The Madras High Court on Monday restrained Tamil Nadu government from passing final orders on proceedings initated to acquire land for industrial purposes in Cheyyar Taluk in Thiruvannamalai district under a state law even after the Centre's new act for land acquisitions has come into force.



Chennai: The Madras High Court on Monday restrained Tamil Nadu government from passing final orders on proceedings initated to acquire land for industrial purposes in Cheyyar Taluk in Thiruvannamalai district under a state law even after the Centre's new act for land acquisitions has come into force.

A bench, comprising Chief Justice Sanjay Kishan Kaul and Justice M Sathyanarayanan, allowed the Industries Secretary to proceed with the acquisition proceedings but ordered him not to pass final orders and maintain status-quo as to the possession of lands.

Giving the interim direction on a petition, which challenged the relevant state laws under which the proceedings have been initiated, the bench directed the Special Tehsildar (Land Acquisition), SIPCOT Expansion Unit-III, Cheyyar, and other authorities to file the counter affidavit within a maximum period of three weeks.

Petitioner K.Venkataraman of Cheyyar taluk sought a direction to declare the Tamil Nadu Acquisition of Land for Industrial Purpose act 1997, and its Amending Acts 2000 and 2005 and also the rules made thereunder as illegal and unconstitutional as these were "inconsistent" and repugnant to the central Right to Fair Compensation and Transparency in Land Acquisition, Rehabilitation and Resettlement Act, 2013.

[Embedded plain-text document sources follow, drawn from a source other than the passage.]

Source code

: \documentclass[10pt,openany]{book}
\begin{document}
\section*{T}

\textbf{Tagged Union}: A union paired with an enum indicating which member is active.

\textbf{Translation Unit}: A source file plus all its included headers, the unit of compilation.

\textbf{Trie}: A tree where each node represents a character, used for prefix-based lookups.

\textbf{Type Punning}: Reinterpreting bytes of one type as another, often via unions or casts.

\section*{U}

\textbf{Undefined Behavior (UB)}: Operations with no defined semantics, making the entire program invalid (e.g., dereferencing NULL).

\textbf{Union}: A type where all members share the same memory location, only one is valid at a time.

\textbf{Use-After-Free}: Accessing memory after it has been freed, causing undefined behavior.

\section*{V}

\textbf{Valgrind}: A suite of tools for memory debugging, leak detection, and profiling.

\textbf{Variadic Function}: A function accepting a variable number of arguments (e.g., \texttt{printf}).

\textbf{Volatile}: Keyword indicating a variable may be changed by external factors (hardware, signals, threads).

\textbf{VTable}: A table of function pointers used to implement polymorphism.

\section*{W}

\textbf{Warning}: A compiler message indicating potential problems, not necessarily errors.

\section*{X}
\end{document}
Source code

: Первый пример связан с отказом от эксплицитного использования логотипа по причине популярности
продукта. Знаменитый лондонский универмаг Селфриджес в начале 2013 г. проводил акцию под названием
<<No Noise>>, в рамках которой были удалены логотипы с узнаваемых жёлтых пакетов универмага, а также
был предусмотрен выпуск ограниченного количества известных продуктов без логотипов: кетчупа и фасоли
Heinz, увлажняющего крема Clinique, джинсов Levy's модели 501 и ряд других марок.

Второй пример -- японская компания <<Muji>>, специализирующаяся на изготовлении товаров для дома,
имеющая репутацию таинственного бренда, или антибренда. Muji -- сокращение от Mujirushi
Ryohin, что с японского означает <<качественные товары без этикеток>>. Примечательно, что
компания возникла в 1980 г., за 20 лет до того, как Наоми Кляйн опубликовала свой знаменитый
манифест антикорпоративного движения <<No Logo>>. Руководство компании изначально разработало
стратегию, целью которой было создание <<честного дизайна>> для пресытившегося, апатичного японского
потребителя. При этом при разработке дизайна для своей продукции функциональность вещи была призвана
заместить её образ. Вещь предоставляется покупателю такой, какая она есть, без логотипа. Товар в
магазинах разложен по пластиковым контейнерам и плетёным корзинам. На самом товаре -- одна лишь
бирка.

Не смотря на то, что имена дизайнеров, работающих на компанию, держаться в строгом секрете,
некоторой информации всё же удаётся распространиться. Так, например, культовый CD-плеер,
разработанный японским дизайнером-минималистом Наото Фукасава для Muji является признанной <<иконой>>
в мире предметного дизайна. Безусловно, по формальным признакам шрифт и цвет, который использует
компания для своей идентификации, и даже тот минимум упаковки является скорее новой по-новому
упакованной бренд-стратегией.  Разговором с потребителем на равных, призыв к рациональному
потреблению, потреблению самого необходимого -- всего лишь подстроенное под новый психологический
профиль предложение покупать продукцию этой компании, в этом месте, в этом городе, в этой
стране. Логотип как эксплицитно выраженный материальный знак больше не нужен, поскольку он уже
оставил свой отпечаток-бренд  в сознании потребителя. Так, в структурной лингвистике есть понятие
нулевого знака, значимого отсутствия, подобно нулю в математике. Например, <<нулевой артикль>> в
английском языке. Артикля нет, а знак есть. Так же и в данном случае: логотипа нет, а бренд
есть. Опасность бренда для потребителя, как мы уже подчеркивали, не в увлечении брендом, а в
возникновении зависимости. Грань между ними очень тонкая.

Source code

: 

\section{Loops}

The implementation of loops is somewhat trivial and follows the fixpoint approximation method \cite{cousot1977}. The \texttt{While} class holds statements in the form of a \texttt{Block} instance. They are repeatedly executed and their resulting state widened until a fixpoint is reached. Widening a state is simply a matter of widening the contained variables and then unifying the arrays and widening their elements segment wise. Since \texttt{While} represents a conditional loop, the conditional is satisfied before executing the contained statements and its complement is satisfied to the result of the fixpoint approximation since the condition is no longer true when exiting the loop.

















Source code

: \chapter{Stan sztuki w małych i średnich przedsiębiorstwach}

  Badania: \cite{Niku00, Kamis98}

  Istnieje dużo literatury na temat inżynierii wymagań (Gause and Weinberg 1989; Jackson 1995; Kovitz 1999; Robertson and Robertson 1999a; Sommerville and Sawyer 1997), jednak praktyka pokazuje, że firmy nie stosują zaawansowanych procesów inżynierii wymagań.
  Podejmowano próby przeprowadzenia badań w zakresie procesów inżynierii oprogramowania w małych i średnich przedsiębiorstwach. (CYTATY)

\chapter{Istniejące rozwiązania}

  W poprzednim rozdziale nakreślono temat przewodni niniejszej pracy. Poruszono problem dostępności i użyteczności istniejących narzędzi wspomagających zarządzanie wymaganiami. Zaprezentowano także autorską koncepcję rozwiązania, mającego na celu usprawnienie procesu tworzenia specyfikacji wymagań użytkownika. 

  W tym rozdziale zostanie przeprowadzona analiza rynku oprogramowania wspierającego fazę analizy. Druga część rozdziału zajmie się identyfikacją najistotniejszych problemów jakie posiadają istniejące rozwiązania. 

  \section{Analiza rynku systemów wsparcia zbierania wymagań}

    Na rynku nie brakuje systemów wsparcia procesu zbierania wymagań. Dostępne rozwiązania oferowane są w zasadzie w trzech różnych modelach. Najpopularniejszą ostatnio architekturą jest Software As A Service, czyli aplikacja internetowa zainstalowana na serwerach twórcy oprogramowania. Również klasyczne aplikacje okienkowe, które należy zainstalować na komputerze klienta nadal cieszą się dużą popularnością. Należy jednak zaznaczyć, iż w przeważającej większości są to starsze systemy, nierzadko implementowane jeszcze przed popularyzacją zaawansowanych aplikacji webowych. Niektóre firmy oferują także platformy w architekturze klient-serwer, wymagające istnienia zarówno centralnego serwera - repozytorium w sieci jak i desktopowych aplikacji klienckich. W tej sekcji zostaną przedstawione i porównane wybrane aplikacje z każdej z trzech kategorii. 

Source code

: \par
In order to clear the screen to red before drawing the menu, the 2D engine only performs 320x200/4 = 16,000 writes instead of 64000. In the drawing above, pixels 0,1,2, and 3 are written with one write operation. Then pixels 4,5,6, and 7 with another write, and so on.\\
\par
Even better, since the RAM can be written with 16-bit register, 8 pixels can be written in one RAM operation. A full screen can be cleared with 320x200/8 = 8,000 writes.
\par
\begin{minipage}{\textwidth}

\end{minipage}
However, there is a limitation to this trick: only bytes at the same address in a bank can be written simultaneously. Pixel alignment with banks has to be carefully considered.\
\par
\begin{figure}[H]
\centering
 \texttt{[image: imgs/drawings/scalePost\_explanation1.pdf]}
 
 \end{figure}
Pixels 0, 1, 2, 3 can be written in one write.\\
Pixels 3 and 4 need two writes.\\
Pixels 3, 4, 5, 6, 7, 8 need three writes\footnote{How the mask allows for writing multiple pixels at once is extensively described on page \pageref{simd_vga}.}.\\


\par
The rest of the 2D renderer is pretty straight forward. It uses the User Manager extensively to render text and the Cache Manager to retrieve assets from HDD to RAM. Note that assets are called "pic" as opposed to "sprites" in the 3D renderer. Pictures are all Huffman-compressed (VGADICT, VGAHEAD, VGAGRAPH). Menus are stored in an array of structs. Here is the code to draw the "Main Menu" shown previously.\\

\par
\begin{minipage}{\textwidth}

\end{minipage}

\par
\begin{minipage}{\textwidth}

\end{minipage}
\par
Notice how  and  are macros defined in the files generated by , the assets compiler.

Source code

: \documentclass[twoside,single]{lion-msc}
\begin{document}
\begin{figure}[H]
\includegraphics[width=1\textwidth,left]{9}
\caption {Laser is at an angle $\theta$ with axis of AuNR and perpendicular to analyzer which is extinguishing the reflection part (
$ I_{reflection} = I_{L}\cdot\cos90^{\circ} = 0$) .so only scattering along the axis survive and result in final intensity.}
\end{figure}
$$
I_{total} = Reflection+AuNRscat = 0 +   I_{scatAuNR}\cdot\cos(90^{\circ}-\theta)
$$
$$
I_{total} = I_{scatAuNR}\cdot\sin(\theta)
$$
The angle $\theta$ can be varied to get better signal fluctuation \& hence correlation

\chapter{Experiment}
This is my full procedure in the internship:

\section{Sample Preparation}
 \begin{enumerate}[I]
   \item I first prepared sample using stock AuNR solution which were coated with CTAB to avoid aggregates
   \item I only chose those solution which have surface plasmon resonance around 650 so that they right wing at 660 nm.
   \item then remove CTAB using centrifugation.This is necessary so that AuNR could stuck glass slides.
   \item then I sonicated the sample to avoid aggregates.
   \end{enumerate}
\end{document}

Consequently, he also wanted declaration as null and void the July 14 last acquisition proceedings initiated by the authorities.

The state government vide its June 25, 2013 order, invoking the Tamil Nadu Acquisition of Land for Industrial Purpose Act 1997, sought to acquire lands owned by individuals including the petitioner in Cheyyar taluk.

The petitioner challenged the acquisition proceedings stating that it was repugnant to the central law which was passed in 2013 as the State Act needs to be tested in line with article 254 of Constitution.

He said Article 254 was very clear that the law made by Parliament -- that is the new Central Act 2013 -- will prevail over the state government's act of 1997.

Hence, the acquisition proceedings invoked by the state government by using a void, repugnant act 1997 were illegal and unconstitutional, he contended.